O Governo de Moçambique intensifica a luta contra a desnutrição com avanços significativos no Programa Nacional de Fortificação de Alimentos. A Secretária de Estado da Indústria, Custódia Paunde, anunciou que, até 2025, o programa já abrangeu 214 indústrias, incluindo a integração de 23 novas moageiras e 20 salineiras.
A fortificação de alimentos básicos como farinha, açúcar, óleo e sal iodado permanece no centro das estratégias para reduzir deficiências nutricionais, especialmente entre crianças menores de cinco anos — grupo mais vulnerável às consequências da má alimentação.

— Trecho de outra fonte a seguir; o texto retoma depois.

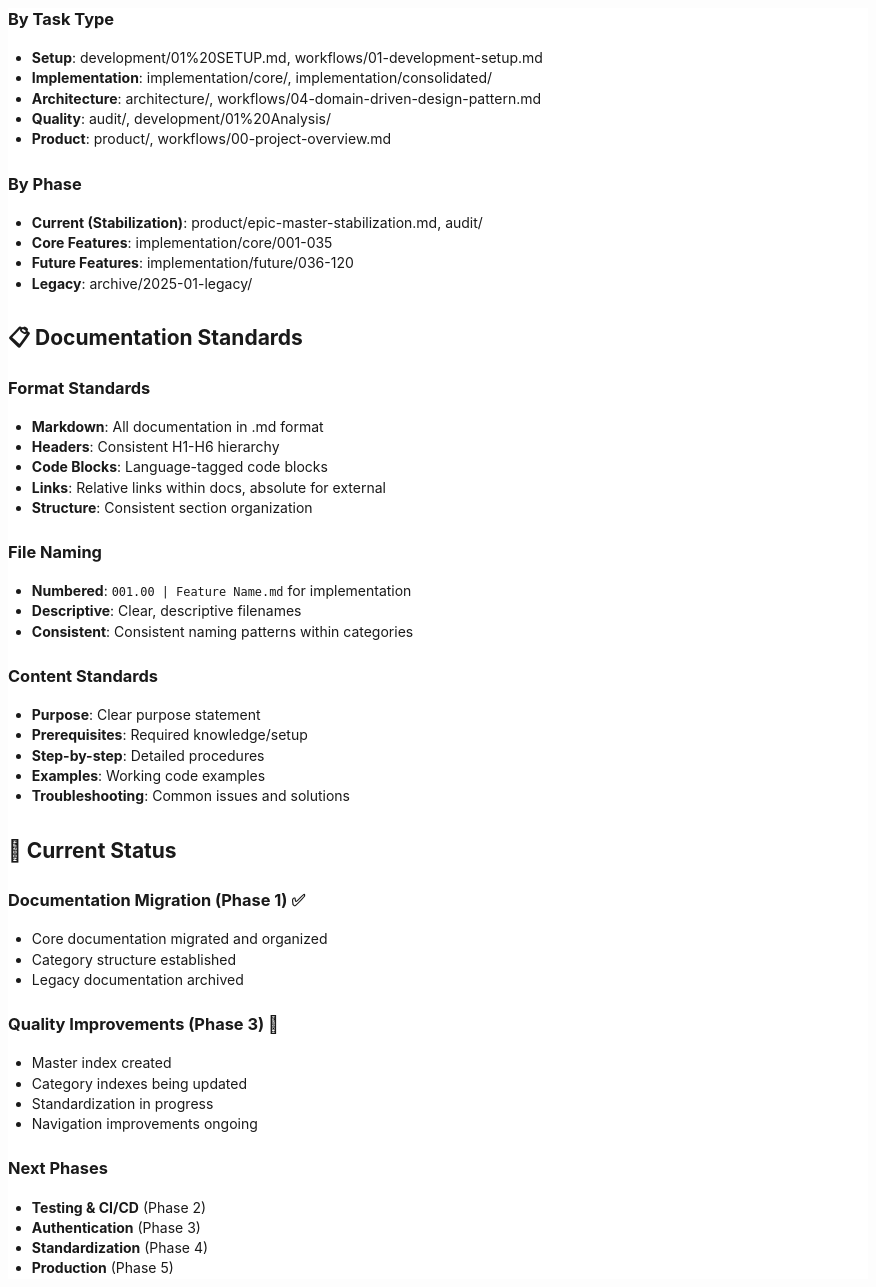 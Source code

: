 ### By Task Type
- **Setup**: development/01%20SETUP.md, workflows/01-development-setup.md
- **Implementation**: implementation/core/, implementation/consolidated/
- **Architecture**: architecture/, workflows/04-domain-driven-design-pattern.md
- **Quality**: audit/, development/01%20Analysis/
- **Product**: product/, workflows/00-project-overview.md

### By Phase
- **Current (Stabilization)**: product/epic-master-stabilization.md, audit/
- **Core Features**: implementation/core/001-035
- **Future Features**: implementation/future/036-120
- **Legacy**: archive/2025-01-legacy/

## 📋 Documentation Standards

### Format Standards
- **Markdown**: All documentation in .md format
- **Headers**: Consistent H1-H6 hierarchy
- **Code Blocks**: Language-tagged code blocks
- **Links**: Relative links within docs, absolute for external
- **Structure**: Consistent section organization

### File Naming
- **Numbered**: `001.00 | Feature Name.md` for implementation
- **Descriptive**: Clear, descriptive filenames
- **Consistent**: Consistent naming patterns within categories

### Content Standards
- **Purpose**: Clear purpose statement
- **Prerequisites**: Required knowledge/setup
- **Step-by-step**: Detailed procedures
- **Examples**: Working code examples
- **Troubleshooting**: Common issues and solutions

## 🔄 Current Status

### Documentation Migration (Phase 1) ✅
- Core documentation migrated and organized
- Category structure established
- Legacy documentation archived

### Quality Improvements (Phase 3) 🔄
- Master index created
- Category indexes being updated
- Standardization in progress
- Navigation improvements ongoing

### Next Phases
- **Testing & CI/CD** (Phase 2)
- **Authentication** (Phase 3)
- **Standardization** (Phase 4)
- **Production** (Phase 5)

Mais de 3.500 profissionais do sector foram capacitados em boas práticas de fortificação, reforçando a qualidade e segurança dos produtos distribuídos à população.
“O Governo está comprometido em levar alimentos fortificados a mais moçambicanos, alinhando-se à Estratégia Nacional de Fortificação 2023–2027, que visa garantir a segurança alimentar e nutricional no país”, destacou Paunde.

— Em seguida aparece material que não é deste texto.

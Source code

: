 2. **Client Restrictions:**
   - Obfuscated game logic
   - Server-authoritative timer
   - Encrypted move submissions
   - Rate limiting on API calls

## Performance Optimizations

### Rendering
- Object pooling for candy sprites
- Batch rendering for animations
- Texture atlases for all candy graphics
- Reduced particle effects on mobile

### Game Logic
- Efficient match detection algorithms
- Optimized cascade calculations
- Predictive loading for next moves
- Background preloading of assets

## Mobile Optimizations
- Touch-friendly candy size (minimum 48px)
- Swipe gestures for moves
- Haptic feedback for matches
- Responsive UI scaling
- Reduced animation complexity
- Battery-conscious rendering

Este esforço ocorre num contexto em que a desnutrição continua a ser um dos principais desafios de saúde pública em Moçambique, com impacto directo no desenvolvimento infantil, no rendimento escolar e na produtividade futura das crianças.
O Programa Nacional de Fortificação de Alimentos é uma medida estruturante para mitigar estas consequências, buscando garantir que nutrientes essenciais, como ferro, zinco, vitaminas A e D, cheguem efectivamente à mesa das famílias.